North Texas

Recent Rains Benefit Reservoirs, Avoid More Restrictions

TRWD says reservoirs are much better than just a few months ago

Sunday morning storms may have ruined some Easter services, but they continued to benefit North Texas water reservoirs.

This year's rain, snow and ice means water users won't face tougher restrictions, at least for now.

The rain has certainly helped with conservation efforts, as experts say you really haven't had to water your lawn in about five months.

But while the rain has provided a lot of benefits, it's still not enough to restore several reservoirs, like Eagle Mountain Lake, to full capacity.

The grasses are green, flowers are in bloom and at Archie's Gardenland in Fort Worth business is booming.

"I've seen our parking lot fill up very quick each morning and they're here until close, just about," said Randall Archie.

He says last year was tough on business, with the lack of rain, but this year's rainfall has made a big difference.

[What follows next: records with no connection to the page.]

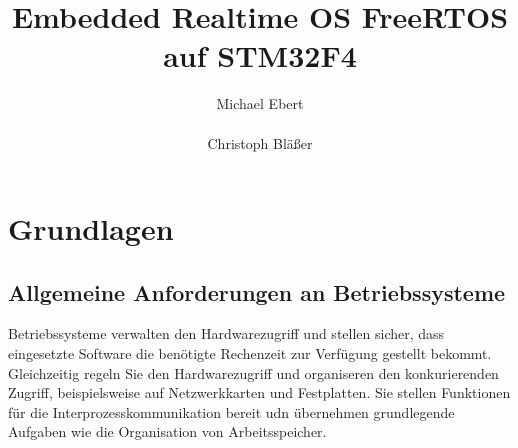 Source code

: \documentclass[ngerman]{seminarvorlage}
\begin{document}
\title{Embedded Realtime OS FreeRTOS auf STM32F4}
\author{
  \alignauthor Michael Ebert\\
		\\
  \alignauthor Christoph Bläßer\\
}

\maketitle
{}

\section{Grundlagen}
\subsection{Allgemeine Anforderungen an Betriebssysteme}
Betriebssysteme verwalten den Hardwarezugriff und stellen sicher, dass eingesetzte Software die benötigte Rechenzeit zur Verfügung gestellt bekommt. Gleichzeitig regeln Sie den Hardwarezugriff und organiseren den konkurierenden Zugriff, beispielsweise auf Netzwerkkarten und Festplatten. Sie stellen Funktionen für die Interprozesskommunikation bereit udn übernehmen grundlegende Aufgaben wie die Organisation von Arbeitsspeicher.

\end{document}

"Gardeners are smart and they really look to kind of what the weather is going to bring us as to what they're going to plant," Archie said.

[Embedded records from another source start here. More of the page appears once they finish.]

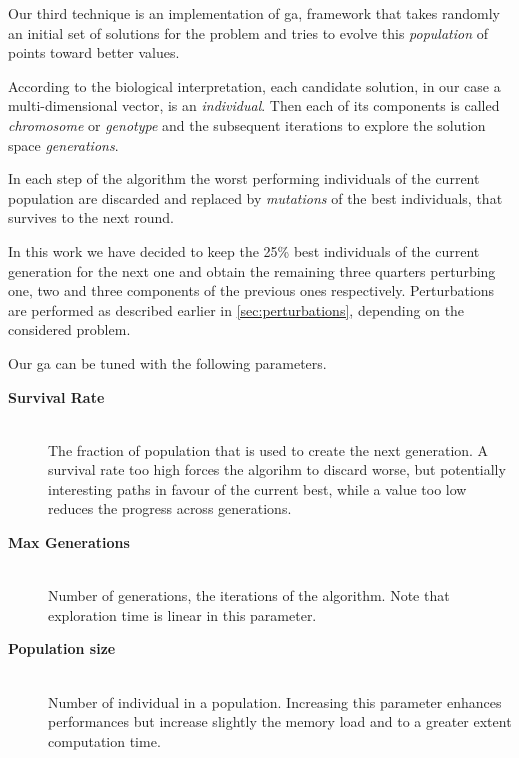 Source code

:\documentclass[12pt,journal,draftclsnofoot,onecolumn]{IEEEtran}
\begin{document}
Our third technique is an implementation of \gls{ga}, framework that takes randomly an initial set of solutions for the problem and tries to evolve this \emph{population} of points toward better values.

According to the biological interpretation, each candidate solution, in our case a multi-dimensional vector, is an \emph{individual}.
Then each of its components is called \emph{chromosome} or \emph{genotype} and the subsequent iterations to explore the solution space \emph{generations}.

In each step of the algorithm the worst performing individuals of the current population are discarded and replaced by \emph{mutations} of the best individuals, that survives to the next round.

In this work we have decided to keep the 25\% best individuals of the current generation for the next one and obtain the remaining three quarters perturbing one, two and three components of the previous ones respectively. Perturbations are performed as described earlier in \autoref{sec:perturbations}, depending on the considered problem.

Our \gls{ga} can be tuned with the following parameters.
\begin{description}
	\item[\textbf{Survival Rate}] \hfill \\
	The fraction of population that is used to create the next generation. A survival rate too high forces the algorihm to discard worse, but potentially interesting paths in favour of the current best, while a value too low reduces the progress across generations.
	\item[\textbf{Max Generations}] \hfill \\
	Number of generations, the iterations of the algorithm. Note that exploration time is linear in this parameter.
	\item[\textbf{Population size}] \hfill \\
	Number of individual in a population. Increasing this parameter enhances performances but increase slightly the memory load and to a greater extent computation time.
\end{description}
\end{document}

Gardeners aren't the only ones benefitting. The entire water system is, too.

"We've been in basically a four year drought and it's nice to see our reservoirs recover like they have recently because that's something we haven't seen in a long time," said Mark Olson, of the Tarrant Regional Water District.

At the end of last year it appeared stage two, or once a week, watering restrictions would happen by March.

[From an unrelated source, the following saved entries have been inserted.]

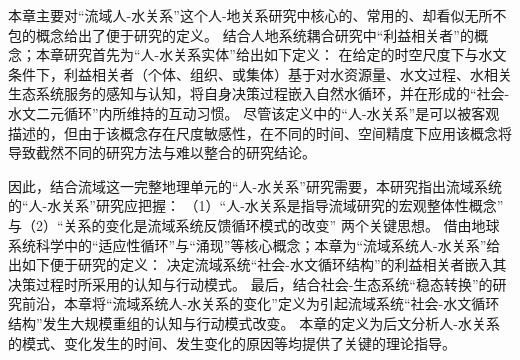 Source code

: 本章主要对“流域人-水关系”这个人-地关系研究中核心的、常用的、却看似无所不包的概念给出了便于研究的定义。
结合人地系统耦合研究中“利益相关者”的概念；本章研究首先为“人-水关系实体”给出如下定义：
在给定的时空尺度下与水文条件下，利益相关者（个体、组织、或集体）基于对水资源量、水文过程、水相关生态系统服务的感知与认知，将自身决策过程嵌入自然水循环，并在形成的“社会-水文二元循环”内所维持的互动习惯。
尽管该定义中的“人-水关系”是可以被客观描述的，但由于该概念存在尺度敏感性，在不同的时间、空间精度下应用该概念将导致截然不同的研究方法与难以整合的研究结论。

因此，结合流域这一完整地理单元的“人-水关系”研究需要，本研究指出流域系统的“人-水关系”研究应把握：
（1）“人-水关系是指导流域研究的宏观整体性概念”
与（2）“关系的变化是流域系统反馈循环模式的改变”
两个关键思想。
借由地球系统科学中的“适应性循环”与“涌现”等核心概念；本章为“流域系统人-水关系”给出如下便于研究的定义：
决定流域系统“社会-水文循环结构”的利益相关者嵌入其决策过程时所采用的认知与行动模式。
最后，结合社会-生态系统“稳态转换”的研究前沿，本章将“流域系统人-水关系的变化”定义为引起流域系统“社会-水文循环结构”发生大规模重组的认知与行动模式改变。
本章的定义为后文分析人-水关系的模式、变化发生的时间、发生变化的原因等均提供了关键的理论指导。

"We were bouncing right against the trigger level of 60-percent," Olson said.

But in the last few weeks TRWD water reservoirs rose to 76-percent of capacity, mostly thanks to rain in East Texas. Reservoirs there are at 86-percent capacity.

"The West Fork however has not seen a lot of rain," Olson said.

Those reservoirs, like Eagle Mountain Lake, are at just 45-percent capacity.

So while there is improvement there's still a long way to go. That means conservation, like water restrictions, remain critical.

"They've had a really good impact and extended our water supplies," Olson said of the restrictions.

Conservation is something gardeners and garden centers are thinking about too, whether it's planting smarter or making use of the rain we get.

"We catch water off of our greenhouse runoff and are able water crops with that," Archie said.

Don't expect to see twice a week restrictions go away though. In Fort Worth they're now permanent.

And the water levels will of course drop as we get into the summer months.